• [MATERIAL SHOWN]:
# # #

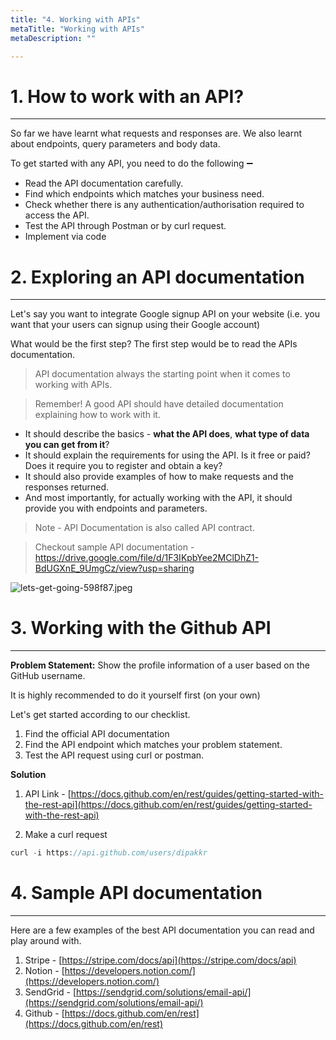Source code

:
 ```yaml
---
title: "4. Working with APIs"
metaTitle: "Working with APIs"
metaDescription: ""

---
```




# 1. How to work with an API?

---

So far we have learnt what requests and responses are. We also learnt about endpoints, query parameters and body data. 

To get started with any API, you need to do the following ➖

- Read the API documentation carefully.
- Find which endpoints which matches your business need.
- Check whether there is any authentication/authorisation required to access the API.
- Test the API through Postman or by curl request.
- Implement via code

# 2. Exploring an API documentation

---

Let's say you want to integrate Google signup API on your website (i.e. you want that your users can signup using their Google account)

What would be the first step? The first step would be to read the APIs documentation. 

> API documentation always the starting point when it comes to working with APIs.

> Remember! A good API should have detailed documentation explaining how to work with it. 

- It should describe the basics - **what the API does**, **what type of data you can get from it**?
- It should explain the requirements for using the API. Is it free or paid? Does it require you to register and obtain a key?
- It should also provide examples of how to make requests and the responses returned.
- And most importantly, for actually working with the API, it should provide you with endpoints and parameters.

> Note - API Documentation is also called API contract.

> Checkout sample API documentation - https://drive.google.com/file/d/1F3IKpbYee2MClDhZ1-BdUGXnE_9UmgCz/view?usp=sharing

![lets-get-going-598f87.jpeg](/images/api-for-pm/lets-get-going-598f87.jpeg)

# 3. Working with the Github API 
  
---

**Problem Statement:** Show the profile information of a user based on the GitHub username. 

It is highly recommended to do it yourself first (on your own) 

Let's get started according to our checklist.

1. Find the official API documentation
2. Find the API endpoint which matches your problem statement.
3. Test the API request using curl or postman.

**Solution** 

1. API Link - [https://docs.github.com/en/rest/guides/getting-started-with-the-rest-api](https://docs.github.com/en/rest/guides/getting-started-with-the-rest-api)

2. Make a curl request

```jsx
curl -i https://api.github.com/users/dipakkr
```

# 4. Sample API documentation

---
Here are a few examples of the best API documentation you can read and play around with. 

1. Stripe - [https://stripe.com/docs/api](https://stripe.com/docs/api)
2. Notion - [https://developers.notion.com/](https://developers.notion.com/)
3. SendGrid - [https://sendgrid.com/solutions/email-api/](https://sendgrid.com/solutions/email-api/)
4. Github - [https://docs.github.com/en/rest](https://docs.github.com/en/rest)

# # #

• [EXERCISE]:
Determine how many lines above contain the word "started", then give the number by itself.

• [FINISHED TASK]:
3